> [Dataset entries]
........

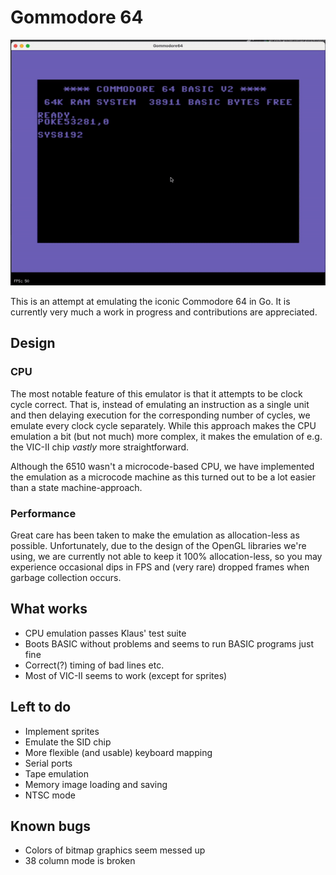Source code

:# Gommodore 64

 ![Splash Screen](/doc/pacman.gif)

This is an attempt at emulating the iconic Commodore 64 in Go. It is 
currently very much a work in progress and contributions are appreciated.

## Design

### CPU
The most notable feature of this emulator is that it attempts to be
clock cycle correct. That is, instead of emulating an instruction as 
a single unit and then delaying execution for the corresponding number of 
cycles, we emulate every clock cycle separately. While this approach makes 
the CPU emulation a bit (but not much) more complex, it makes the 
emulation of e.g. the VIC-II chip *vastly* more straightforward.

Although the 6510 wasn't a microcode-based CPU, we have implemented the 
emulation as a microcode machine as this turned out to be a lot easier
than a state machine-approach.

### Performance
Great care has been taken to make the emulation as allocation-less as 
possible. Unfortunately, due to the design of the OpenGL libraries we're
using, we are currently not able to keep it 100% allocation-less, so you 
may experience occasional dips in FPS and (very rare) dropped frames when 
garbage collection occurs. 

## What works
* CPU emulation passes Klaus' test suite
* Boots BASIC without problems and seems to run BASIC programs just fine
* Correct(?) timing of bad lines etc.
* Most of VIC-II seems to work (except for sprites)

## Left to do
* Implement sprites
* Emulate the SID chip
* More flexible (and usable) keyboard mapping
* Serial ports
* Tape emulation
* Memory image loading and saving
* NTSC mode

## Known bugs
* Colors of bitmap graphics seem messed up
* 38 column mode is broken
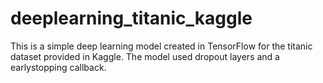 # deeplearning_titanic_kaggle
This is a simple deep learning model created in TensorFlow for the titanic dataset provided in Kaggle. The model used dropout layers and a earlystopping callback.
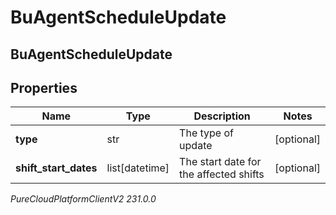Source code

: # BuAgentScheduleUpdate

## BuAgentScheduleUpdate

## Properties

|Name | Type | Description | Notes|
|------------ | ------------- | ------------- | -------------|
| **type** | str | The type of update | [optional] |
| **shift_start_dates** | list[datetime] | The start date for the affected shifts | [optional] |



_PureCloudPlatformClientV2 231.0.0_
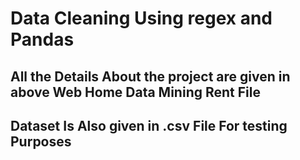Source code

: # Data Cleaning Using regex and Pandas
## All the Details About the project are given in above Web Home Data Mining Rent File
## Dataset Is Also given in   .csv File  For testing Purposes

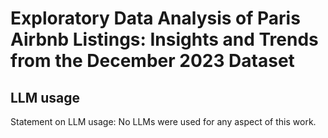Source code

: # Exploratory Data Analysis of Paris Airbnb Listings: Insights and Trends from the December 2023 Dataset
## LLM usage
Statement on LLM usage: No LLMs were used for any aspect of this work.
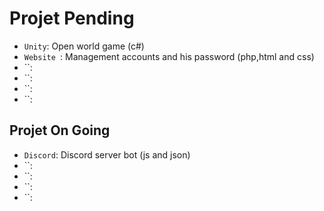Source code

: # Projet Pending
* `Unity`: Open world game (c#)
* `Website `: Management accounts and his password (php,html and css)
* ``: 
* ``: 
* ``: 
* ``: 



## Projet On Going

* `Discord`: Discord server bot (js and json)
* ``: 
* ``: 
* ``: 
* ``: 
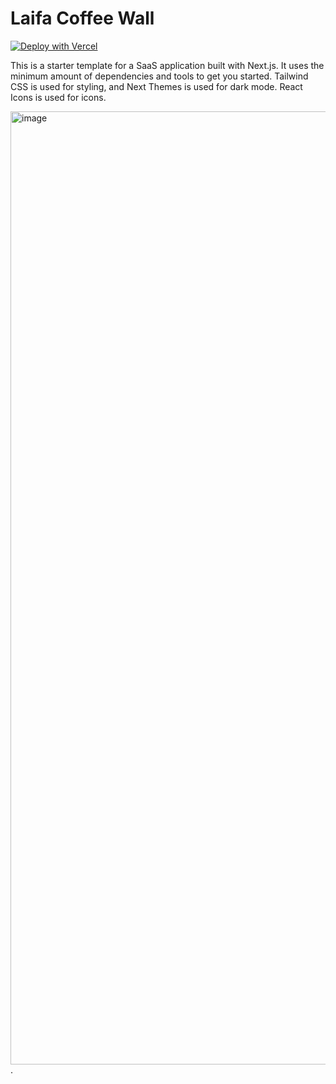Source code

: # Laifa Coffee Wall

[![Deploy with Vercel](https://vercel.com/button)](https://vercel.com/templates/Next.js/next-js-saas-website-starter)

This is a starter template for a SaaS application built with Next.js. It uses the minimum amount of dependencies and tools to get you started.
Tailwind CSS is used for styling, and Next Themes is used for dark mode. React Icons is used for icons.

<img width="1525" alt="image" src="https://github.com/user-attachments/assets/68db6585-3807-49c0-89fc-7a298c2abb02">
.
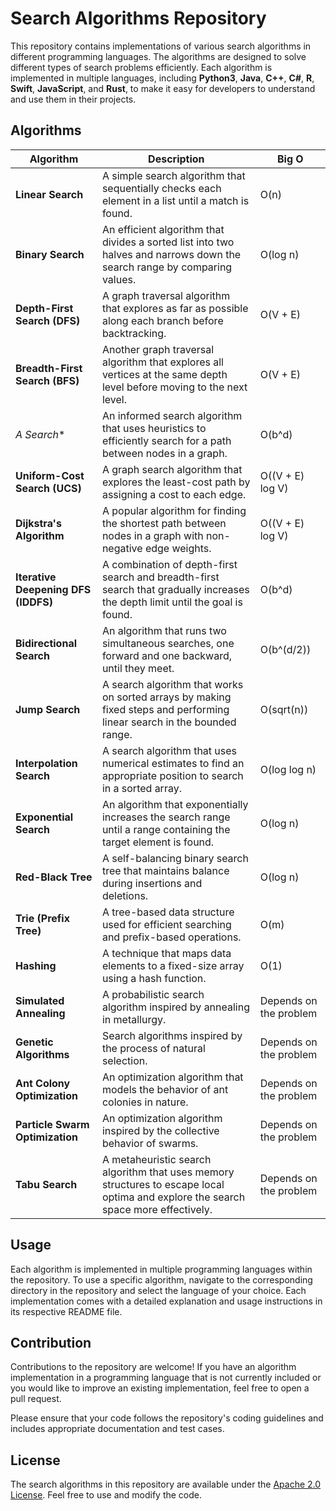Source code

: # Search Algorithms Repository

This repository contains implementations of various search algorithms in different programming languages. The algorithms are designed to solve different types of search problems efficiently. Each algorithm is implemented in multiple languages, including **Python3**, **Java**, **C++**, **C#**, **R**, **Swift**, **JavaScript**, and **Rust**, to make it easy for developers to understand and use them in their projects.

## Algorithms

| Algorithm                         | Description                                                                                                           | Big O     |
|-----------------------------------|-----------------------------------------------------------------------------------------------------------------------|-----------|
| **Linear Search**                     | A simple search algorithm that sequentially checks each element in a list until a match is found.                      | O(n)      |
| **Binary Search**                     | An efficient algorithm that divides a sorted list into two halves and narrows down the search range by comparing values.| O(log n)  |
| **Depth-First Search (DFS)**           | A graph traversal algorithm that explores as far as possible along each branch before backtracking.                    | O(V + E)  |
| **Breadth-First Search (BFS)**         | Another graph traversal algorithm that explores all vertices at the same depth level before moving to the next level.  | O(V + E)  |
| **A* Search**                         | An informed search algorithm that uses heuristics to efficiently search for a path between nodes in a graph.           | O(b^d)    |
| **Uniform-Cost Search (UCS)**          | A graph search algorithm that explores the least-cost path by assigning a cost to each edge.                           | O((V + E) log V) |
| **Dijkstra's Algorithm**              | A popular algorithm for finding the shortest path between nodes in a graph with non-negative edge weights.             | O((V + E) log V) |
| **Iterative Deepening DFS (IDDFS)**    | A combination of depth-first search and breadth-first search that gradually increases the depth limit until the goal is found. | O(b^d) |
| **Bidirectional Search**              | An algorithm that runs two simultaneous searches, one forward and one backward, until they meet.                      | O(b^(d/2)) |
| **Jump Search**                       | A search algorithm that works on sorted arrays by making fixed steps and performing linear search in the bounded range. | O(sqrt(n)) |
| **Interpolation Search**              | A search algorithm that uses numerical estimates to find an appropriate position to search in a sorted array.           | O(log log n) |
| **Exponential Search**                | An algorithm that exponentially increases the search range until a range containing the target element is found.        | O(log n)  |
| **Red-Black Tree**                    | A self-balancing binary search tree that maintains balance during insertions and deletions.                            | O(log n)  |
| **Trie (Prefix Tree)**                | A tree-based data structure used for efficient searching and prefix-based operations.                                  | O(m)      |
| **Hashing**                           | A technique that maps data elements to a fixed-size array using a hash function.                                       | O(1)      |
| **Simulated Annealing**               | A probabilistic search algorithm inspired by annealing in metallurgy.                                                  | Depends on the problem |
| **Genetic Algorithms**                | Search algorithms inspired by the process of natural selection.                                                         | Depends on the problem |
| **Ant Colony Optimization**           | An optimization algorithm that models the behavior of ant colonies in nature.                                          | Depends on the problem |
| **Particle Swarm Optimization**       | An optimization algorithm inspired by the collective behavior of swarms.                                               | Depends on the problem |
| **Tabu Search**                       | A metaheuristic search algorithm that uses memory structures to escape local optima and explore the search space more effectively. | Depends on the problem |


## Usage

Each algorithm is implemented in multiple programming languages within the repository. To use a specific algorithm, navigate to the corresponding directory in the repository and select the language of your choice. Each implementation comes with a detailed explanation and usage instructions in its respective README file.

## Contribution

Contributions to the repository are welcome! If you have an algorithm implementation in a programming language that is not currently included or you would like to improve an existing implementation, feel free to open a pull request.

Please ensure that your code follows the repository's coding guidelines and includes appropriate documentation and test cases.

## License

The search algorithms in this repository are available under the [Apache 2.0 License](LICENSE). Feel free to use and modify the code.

........

> [What this task involves] Without including any pictures, copy every line above exactly.

> [Response to this task]
Source code

:# Gommodore 64

 ![Splash Screen](/doc/pacman.gif)

This is an attempt at emulating the iconic Commodore 64 in Go. It is 
currently very much a work in progress and contributions are appreciated.

## Design

### CPU
The most notable feature of this emulator is that it attempts to be
clock cycle correct. That is, instead of emulating an instruction as 
a single unit and then delaying execution for the corresponding number of 
cycles, we emulate every clock cycle separately. While this approach makes 
the CPU emulation a bit (but not much) more complex, it makes the 
emulation of e.g. the VIC-II chip *vastly* more straightforward.

Although the 6510 wasn't a microcode-based CPU, we have implemented the 
emulation as a microcode machine as this turned out to be a lot easier
than a state machine-approach.

### Performance
Great care has been taken to make the emulation as allocation-less as 
possible. Unfortunately, due to the design of the OpenGL libraries we're
using, we are currently not able to keep it 100% allocation-less, so you 
may experience occasional dips in FPS and (very rare) dropped frames when 
garbage collection occurs. 

## What works
* CPU emulation passes Klaus' test suite
* Boots BASIC without problems and seems to run BASIC programs just fine
* Correct(?) timing of bad lines etc.
* Most of VIC-II seems to work (except for sprites)

## Left to do
* Implement sprites
* Emulate the SID chip
* More flexible (and usable) keyboard mapping
* Serial ports
* Tape emulation
* Memory image loading and saving
* NTSC mode

## Known bugs
* Colors of bitmap graphics seem messed up
* 38 column mode is broken
 # deeplearning_titanic_kaggle
This is a simple deep learning model created in TensorFlow for the titanic dataset provided in Kaggle. The model used dropout layers and a earlystopping callback.
Source code

: # BuAgentScheduleUpdate

## BuAgentScheduleUpdate

## Properties

|Name | Type | Description | Notes|
|------------ | ------------- | ------------- | -------------|
| **type** | str | The type of update | [optional] |
| **shift_start_dates** | list[datetime] | The start date for the affected shifts | [optional] |



_PureCloudPlatformClientV2 231.0.0_
Source code

: # Data Cleaning Using regex and Pandas
## All the Details About the project are given in above Web Home Data Mining Rent File
## Dataset Is Also given in   .csv File  For testing Purposes

Source code

: # Exploratory Data Analysis of Paris Airbnb Listings: Insights and Trends from the December 2023 Dataset
## LLM usage
Statement on LLM usage: No LLMs were used for any aspect of this work.
Source code

: # Projet Pending
* `Unity`: Open world game (c#)
* `Website `: Management accounts and his password (php,html and css)
* ``: 
* ``: 
* ``: 
* ``: 



## Projet On Going

* `Discord`: Discord server bot (js and json)
* ``: 
* ``: 
* ``: 
* ``: 
Source code

: # Laifa Coffee Wall

[![Deploy with Vercel](https://vercel.com/button)](https://vercel.com/templates/Next.js/next-js-saas-website-starter)

This is a starter template for a SaaS application built with Next.js. It uses the minimum amount of dependencies and tools to get you started.
Tailwind CSS is used for styling, and Next Themes is used for dark mode. React Icons is used for icons.

<img width="1525" alt="image" src="https://github.com/user-attachments/assets/68db6585-3807-49c0-89fc-7a298c2abb02">
.
Source code

: # Search Algorithms Repository

This repository contains implementations of various search algorithms in different programming languages. The algorithms are designed to solve different types of search problems efficiently. Each algorithm is implemented in multiple languages, including **Python3**, **Java**, **C++**, **C#**, **R**, **Swift**, **JavaScript**, and **Rust**, to make it easy for developers to understand and use them in their projects.

## Algorithms

| Algorithm                         | Description                                                                                                           | Big O     |
|-----------------------------------|-----------------------------------------------------------------------------------------------------------------------|-----------|
| **Linear Search**                     | A simple search algorithm that sequentially checks each element in a list until a match is found.                      | O(n)      |
| **Binary Search**                     | An efficient algorithm that divides a sorted list into two halves and narrows down the search range by comparing values.| O(log n)  |
| **Depth-First Search (DFS)**           | A graph traversal algorithm that explores as far as possible along each branch before backtracking.                    | O(V + E)  |
| **Breadth-First Search (BFS)**         | Another graph traversal algorithm that explores all vertices at the same depth level before moving to the next level.  | O(V + E)  |
| **A* Search**                         | An informed search algorithm that uses heuristics to efficiently search for a path between nodes in a graph.           | O(b^d)    |
| **Uniform-Cost Search (UCS)**          | A graph search algorithm that explores the least-cost path by assigning a cost to each edge.                           | O((V + E) log V) |
| **Dijkstra's Algorithm**              | A popular algorithm for finding the shortest path between nodes in a graph with non-negative edge weights.             | O((V + E) log V) |
| **Iterative Deepening DFS (IDDFS)**    | A combination of depth-first search and breadth-first search that gradually increases the depth limit until the goal is found. | O(b^d) |
| **Bidirectional Search**              | An algorithm that runs two simultaneous searches, one forward and one backward, until they meet.                      | O(b^(d/2)) |
| **Jump Search**                       | A search algorithm that works on sorted arrays by making fixed steps and performing linear search in the bounded range. | O(sqrt(n)) |
| **Interpolation Search**              | A search algorithm that uses numerical estimates to find an appropriate position to search in a sorted array.           | O(log log n) |
| **Exponential Search**                | An algorithm that exponentially increases the search range until a range containing the target element is found.        | O(log n)  |
| **Red-Black Tree**                    | A self-balancing binary search tree that maintains balance during insertions and deletions.                            | O(log n)  |
| **Trie (Prefix Tree)**                | A tree-based data structure used for efficient searching and prefix-based operations.                                  | O(m)      |
| **Hashing**                           | A technique that maps data elements to a fixed-size array using a hash function.                                       | O(1)      |
| **Simulated Annealing**               | A probabilistic search algorithm inspired by annealing in metallurgy.                                                  | Depends on the problem |
| **Genetic Algorithms**                | Search algorithms inspired by the process of natural selection.                                                         | Depends on the problem |
| **Ant Colony Optimization**           | An optimization algorithm that models the behavior of ant colonies in nature.                                          | Depends on the problem |
| **Particle Swarm Optimization**       | An optimization algorithm inspired by the collective behavior of swarms.                                               | Depends on the problem |
| **Tabu Search**                       | A metaheuristic search algorithm that uses memory structures to escape local optima and explore the search space more effectively. | Depends on the problem |


## Usage

Each algorithm is implemented in multiple programming languages within the repository. To use a specific algorithm, navigate to the corresponding directory in the repository and select the language of your choice. Each implementation comes with a detailed explanation and usage instructions in its respective README file.

## Contribution

Contributions to the repository are welcome! If you have an algorithm implementation in a programming language that is not currently included or you would like to improve an existing implementation, feel free to open a pull request.

Please ensure that your code follows the repository's coding guidelines and includes appropriate documentation and test cases.

## License

The search algorithms in this repository are available under the [Apache 2.0 License](LICENSE). Feel free to use and modify the code.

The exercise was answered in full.